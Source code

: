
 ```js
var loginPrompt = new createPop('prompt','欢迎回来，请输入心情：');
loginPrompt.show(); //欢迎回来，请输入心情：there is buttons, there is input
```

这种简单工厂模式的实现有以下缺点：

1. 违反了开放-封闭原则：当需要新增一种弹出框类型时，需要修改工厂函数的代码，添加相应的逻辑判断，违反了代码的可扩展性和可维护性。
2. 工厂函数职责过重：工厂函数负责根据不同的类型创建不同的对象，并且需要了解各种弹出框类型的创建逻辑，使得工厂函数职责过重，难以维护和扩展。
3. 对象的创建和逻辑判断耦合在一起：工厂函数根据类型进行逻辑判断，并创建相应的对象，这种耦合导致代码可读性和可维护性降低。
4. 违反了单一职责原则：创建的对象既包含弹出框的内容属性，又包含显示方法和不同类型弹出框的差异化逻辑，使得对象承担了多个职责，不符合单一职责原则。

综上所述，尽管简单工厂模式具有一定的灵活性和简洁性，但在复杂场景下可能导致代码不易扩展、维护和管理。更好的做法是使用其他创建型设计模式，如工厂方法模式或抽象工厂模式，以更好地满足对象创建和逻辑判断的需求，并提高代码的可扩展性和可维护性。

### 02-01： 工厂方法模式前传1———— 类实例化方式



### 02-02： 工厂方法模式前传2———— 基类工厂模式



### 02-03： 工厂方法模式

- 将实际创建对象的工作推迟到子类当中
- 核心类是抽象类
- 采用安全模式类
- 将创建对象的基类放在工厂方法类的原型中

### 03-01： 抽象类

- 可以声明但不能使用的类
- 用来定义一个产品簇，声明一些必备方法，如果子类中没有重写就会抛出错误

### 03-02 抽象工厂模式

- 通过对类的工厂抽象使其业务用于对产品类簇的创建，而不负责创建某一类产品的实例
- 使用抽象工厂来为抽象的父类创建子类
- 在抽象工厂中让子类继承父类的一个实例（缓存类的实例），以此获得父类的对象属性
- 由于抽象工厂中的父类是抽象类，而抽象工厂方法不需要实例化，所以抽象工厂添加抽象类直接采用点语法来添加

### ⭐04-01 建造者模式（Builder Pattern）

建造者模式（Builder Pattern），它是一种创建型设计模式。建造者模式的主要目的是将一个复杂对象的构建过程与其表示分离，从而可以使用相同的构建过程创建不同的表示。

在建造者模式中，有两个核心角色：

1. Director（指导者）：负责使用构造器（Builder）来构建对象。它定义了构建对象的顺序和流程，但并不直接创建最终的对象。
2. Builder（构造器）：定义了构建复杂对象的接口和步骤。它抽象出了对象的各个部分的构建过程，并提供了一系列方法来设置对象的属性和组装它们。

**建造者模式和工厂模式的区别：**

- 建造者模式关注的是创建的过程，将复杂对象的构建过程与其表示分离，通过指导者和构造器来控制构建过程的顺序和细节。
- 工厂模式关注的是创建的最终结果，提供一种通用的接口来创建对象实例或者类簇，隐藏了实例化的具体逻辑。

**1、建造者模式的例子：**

Exercise brief: Everything from the first line of the entries above through the line with "4. 违反了单一职责原则：创" is to be reproduced exactly, and nothing else.

Reply:
Source code

:
 ```js
var loginPrompt = new createPop('prompt','欢迎回来，请输入心情：');
loginPrompt.show(); //欢迎回来，请输入心情：there is buttons, there is input
```

这种简单工厂模式的实现有以下缺点：

1. 违反了开放-封闭原则：当需要新增一种弹出框类型时，需要修改工厂函数的代码，添加相应的逻辑判断，违反了代码的可扩展性和可维护性。
2. 工厂函数职责过重：工厂函数负责根据不同的类型创建不同的对象，并且需要了解各种弹出框类型的创建逻辑，使得工厂函数职责过重，难以维护和扩展。
3. 对象的创建和逻辑判断耦合在一起：工厂函数根据类型进行逻辑判断，并创建相应的对象，这种耦合导致代码可读性和可维护性降低。
4. 违反了单一职责原则：创建的对象既包含弹出框的内容属性，又包含显示方法和不同类型弹出框的差异化逻辑，使得对象承担了多个职责，不符合单一职责原则。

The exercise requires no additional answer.